Problem to solve
Among the entries below, find the line with "Pour consolider un", then quote it and each following line up to and including the line with "In the following", and nothing else.

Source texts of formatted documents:
====================

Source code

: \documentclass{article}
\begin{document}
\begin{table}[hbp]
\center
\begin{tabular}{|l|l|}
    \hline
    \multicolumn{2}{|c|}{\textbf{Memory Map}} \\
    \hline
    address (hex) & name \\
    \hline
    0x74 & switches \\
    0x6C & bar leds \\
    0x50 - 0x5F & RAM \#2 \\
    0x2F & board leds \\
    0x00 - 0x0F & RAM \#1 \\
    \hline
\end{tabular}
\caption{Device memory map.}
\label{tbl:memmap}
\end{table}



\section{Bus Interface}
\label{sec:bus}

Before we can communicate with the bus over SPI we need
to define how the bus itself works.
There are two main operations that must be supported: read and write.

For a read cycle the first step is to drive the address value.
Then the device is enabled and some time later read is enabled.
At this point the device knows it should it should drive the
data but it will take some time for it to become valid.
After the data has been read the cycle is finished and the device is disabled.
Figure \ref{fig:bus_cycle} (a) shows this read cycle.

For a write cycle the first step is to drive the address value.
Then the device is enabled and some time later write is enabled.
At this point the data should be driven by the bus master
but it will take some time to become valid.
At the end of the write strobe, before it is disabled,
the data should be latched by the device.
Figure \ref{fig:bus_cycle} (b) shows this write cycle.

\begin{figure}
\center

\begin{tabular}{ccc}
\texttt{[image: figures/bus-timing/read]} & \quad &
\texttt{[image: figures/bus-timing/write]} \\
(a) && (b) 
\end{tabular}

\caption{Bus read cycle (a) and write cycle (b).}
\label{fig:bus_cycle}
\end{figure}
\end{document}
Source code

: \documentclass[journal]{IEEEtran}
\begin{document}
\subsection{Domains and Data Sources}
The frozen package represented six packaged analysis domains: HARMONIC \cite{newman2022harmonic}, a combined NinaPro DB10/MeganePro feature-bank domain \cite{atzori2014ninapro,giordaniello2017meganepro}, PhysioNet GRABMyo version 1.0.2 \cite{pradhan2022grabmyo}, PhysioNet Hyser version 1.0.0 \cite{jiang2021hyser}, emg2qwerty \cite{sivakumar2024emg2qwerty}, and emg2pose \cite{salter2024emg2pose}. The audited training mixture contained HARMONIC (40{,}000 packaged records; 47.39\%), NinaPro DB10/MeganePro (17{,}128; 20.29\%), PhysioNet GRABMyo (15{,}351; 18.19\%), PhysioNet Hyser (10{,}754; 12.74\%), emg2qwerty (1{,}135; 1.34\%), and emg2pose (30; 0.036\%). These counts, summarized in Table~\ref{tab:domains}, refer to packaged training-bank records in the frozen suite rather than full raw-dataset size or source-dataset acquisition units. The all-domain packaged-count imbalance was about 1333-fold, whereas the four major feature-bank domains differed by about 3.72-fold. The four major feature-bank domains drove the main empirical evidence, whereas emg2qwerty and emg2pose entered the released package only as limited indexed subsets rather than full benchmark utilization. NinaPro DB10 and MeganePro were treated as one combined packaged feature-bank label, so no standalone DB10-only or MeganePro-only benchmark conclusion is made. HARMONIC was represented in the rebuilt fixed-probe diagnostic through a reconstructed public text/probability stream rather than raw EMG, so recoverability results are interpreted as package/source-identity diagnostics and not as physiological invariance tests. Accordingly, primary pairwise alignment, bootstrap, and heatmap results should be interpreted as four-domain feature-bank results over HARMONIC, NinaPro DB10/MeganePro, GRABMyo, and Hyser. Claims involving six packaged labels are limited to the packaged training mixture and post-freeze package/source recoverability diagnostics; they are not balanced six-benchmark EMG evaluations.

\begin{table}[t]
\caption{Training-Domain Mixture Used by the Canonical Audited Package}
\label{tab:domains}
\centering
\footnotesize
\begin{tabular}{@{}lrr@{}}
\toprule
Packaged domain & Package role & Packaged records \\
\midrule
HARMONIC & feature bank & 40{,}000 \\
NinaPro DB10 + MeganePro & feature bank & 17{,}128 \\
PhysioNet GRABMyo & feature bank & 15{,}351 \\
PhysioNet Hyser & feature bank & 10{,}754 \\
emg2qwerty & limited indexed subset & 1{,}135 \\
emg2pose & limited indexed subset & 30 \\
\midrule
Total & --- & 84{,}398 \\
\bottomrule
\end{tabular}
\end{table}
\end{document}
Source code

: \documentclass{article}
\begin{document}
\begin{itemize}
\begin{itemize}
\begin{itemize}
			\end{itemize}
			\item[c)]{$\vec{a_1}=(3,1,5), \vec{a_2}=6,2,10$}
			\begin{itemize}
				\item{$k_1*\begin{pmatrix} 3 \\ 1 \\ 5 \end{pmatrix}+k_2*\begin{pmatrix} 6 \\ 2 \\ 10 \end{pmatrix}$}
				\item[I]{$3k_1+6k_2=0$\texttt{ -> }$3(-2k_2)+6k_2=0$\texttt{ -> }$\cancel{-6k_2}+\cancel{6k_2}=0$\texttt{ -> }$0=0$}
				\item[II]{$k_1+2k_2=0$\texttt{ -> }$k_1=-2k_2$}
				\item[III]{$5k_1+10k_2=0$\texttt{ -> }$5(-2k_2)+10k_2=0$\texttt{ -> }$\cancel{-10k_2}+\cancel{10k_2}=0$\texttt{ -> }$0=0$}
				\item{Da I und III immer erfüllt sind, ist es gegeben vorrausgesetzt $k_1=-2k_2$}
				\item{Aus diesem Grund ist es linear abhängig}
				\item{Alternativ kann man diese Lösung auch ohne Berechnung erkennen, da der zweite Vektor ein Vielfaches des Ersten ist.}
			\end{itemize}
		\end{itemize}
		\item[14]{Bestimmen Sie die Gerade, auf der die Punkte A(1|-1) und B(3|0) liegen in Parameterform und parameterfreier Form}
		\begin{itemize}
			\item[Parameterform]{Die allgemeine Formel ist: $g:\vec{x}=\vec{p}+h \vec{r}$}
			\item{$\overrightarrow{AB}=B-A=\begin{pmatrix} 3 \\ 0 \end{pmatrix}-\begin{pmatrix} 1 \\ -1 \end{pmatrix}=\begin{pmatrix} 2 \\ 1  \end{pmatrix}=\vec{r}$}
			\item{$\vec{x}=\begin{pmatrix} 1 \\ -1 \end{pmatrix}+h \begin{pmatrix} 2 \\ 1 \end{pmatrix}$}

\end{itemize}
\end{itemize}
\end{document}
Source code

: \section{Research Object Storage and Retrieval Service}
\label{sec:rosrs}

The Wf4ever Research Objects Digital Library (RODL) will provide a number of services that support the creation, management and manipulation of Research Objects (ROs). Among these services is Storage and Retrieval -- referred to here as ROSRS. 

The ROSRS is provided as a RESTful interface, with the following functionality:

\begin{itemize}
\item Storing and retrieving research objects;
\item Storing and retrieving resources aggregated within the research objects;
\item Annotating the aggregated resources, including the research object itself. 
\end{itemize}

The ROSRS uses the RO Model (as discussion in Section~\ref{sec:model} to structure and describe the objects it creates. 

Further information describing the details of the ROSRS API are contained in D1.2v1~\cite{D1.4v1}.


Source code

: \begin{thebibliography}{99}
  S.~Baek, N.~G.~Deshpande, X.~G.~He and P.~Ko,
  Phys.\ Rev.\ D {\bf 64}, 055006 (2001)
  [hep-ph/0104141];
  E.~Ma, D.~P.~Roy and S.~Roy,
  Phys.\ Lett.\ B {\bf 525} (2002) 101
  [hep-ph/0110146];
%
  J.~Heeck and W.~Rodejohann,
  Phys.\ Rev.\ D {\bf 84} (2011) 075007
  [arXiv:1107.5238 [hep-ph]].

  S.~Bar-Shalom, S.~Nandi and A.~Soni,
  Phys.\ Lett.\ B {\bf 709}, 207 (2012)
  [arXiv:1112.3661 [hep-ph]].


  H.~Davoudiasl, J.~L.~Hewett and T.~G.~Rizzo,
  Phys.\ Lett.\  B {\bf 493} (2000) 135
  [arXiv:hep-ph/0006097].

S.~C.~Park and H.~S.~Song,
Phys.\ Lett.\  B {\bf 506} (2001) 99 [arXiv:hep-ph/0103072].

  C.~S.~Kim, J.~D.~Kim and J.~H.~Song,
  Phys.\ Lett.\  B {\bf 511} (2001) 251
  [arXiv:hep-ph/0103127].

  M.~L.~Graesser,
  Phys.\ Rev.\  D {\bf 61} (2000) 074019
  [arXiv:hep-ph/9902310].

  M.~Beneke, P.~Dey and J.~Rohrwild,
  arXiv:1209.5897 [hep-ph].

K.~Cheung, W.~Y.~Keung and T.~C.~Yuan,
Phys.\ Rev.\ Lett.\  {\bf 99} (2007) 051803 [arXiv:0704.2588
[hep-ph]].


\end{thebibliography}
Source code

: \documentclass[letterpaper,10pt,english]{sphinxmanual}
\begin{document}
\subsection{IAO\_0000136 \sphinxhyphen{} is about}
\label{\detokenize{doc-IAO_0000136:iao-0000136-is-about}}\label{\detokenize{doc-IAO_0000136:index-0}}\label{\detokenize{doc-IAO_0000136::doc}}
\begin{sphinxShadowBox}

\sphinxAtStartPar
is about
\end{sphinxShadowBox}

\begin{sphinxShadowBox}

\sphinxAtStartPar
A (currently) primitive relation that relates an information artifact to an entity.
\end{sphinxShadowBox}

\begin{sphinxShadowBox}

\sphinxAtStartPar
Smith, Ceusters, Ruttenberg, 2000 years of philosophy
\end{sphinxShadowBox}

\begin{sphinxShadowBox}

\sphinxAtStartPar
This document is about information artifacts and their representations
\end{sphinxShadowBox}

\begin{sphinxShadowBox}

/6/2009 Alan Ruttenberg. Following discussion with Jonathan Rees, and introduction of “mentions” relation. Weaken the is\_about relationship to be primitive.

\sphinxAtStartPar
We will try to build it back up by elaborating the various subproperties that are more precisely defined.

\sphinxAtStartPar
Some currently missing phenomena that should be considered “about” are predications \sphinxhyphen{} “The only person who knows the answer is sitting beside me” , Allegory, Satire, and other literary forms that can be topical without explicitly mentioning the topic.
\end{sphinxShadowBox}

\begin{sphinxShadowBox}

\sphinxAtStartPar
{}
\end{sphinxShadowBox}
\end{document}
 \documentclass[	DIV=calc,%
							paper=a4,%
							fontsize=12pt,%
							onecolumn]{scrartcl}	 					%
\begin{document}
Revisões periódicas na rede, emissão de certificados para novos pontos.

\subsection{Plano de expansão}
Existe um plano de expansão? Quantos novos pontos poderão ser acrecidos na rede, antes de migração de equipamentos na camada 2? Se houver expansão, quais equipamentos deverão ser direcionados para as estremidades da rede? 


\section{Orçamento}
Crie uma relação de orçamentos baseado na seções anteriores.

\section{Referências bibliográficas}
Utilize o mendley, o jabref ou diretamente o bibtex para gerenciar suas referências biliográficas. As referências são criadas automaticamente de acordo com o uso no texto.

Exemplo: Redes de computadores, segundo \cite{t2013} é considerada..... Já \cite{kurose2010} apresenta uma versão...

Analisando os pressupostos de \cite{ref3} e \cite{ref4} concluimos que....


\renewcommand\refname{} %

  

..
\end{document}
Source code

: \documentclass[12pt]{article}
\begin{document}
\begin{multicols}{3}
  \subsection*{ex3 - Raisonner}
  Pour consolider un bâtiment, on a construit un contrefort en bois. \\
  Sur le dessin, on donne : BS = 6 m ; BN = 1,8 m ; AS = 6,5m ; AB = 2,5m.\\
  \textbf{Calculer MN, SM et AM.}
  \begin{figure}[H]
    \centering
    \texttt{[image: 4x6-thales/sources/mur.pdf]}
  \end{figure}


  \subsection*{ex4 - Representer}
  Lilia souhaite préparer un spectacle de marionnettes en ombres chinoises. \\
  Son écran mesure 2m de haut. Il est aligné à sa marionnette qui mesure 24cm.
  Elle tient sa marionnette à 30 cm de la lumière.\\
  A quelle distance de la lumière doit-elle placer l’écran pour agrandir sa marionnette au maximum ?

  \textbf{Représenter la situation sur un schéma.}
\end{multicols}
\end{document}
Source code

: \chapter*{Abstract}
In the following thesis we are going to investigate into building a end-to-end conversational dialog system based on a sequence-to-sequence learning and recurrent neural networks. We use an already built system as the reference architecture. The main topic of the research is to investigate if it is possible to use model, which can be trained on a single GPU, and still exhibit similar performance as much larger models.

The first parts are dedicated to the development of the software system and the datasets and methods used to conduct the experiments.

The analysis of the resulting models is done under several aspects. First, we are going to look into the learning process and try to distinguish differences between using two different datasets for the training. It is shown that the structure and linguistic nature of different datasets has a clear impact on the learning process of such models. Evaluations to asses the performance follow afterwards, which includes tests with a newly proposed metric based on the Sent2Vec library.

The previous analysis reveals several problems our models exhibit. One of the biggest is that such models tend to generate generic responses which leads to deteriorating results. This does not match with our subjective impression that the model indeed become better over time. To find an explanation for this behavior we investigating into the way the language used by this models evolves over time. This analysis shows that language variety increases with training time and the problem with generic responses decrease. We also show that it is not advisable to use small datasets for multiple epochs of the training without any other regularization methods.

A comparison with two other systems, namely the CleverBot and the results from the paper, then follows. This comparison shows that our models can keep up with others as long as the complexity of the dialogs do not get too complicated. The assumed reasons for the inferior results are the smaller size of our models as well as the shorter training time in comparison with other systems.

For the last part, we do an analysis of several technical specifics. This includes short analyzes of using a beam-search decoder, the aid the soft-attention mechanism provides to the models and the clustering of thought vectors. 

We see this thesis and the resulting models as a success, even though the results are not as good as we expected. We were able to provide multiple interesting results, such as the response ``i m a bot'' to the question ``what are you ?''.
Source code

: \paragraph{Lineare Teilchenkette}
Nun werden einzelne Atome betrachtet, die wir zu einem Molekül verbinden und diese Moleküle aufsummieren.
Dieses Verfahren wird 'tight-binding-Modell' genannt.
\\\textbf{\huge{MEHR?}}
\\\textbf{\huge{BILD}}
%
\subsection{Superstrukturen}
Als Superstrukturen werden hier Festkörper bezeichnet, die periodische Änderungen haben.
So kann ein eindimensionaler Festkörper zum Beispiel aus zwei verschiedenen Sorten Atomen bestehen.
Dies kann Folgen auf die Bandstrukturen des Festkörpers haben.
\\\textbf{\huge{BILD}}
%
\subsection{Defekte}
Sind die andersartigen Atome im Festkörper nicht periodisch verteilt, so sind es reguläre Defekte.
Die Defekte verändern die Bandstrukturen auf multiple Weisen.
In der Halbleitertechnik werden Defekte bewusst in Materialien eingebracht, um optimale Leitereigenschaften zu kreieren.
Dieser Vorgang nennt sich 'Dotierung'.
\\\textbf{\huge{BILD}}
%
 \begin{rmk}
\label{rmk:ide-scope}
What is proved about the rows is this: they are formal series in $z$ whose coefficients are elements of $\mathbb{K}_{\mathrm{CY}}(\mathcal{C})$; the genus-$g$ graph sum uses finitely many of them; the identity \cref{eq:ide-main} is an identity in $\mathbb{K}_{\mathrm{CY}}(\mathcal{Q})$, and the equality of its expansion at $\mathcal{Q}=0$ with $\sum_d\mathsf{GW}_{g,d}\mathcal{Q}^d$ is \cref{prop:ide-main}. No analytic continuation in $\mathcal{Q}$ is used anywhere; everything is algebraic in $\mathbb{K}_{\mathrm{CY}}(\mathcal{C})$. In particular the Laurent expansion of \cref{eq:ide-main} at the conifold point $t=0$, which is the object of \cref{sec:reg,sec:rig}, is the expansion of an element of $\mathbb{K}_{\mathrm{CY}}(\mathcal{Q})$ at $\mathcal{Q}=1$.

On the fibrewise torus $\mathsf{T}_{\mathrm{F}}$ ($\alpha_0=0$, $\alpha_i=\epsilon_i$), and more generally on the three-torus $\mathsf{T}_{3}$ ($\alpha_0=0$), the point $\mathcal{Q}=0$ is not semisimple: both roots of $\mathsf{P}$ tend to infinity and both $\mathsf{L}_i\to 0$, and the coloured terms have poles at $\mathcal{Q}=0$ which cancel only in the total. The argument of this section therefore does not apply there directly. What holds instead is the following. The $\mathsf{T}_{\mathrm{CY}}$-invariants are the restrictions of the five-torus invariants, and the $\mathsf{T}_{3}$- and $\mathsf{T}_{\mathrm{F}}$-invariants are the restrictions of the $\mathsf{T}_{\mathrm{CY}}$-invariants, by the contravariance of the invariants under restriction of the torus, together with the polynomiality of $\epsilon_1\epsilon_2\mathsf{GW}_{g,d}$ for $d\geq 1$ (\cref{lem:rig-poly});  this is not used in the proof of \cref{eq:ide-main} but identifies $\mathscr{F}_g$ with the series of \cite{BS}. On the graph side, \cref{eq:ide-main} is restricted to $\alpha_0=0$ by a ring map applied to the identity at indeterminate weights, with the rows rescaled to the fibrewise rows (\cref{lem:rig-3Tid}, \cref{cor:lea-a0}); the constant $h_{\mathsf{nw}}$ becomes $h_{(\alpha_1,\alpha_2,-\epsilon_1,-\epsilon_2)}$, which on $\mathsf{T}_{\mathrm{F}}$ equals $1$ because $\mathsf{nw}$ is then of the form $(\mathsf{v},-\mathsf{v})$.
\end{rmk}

====================

Exercise output
  Pour consolider un bâtiment, on a construit un contrefort en bois. \\
  Sur le dessin, on donne : BS = 6 m ; BN = 1,8 m ; AS = 6,5m ; AB = 2,5m.\\
  \textbf{Calculer MN, SM et AM.}
  \begin{figure}[H]
    \centering
    \texttt{[image: 4x6-thales/sources/mur.pdf]}
  \end{figure}


  \subsection*{ex4 - Representer}
  Lilia souhaite préparer un spectacle de marionnettes en ombres chinoises. \\
  Son écran mesure 2m de haut. Il est aligné à sa marionnette qui mesure 24cm.
  Elle tient sa marionnette à 30 cm de la lumière.\\
  A quelle distance de la lumière doit-elle placer l’écran pour agrandir sa marionnette au maximum ?

  \textbf{Représenter la situation sur un schéma.}
\end{multicols}
\end{document}
Source code

: \chapter*{Abstract}
In the following thesis we are going to investigate into building a end-to-end conversational dialog system based on a sequence-to-sequence learning and recurrent neural networks. We use an already built system as the reference architecture. The main topic of the research is to investigate if it is possible to use model, which can be trained on a single GPU, and still exhibit similar performance as much larger models.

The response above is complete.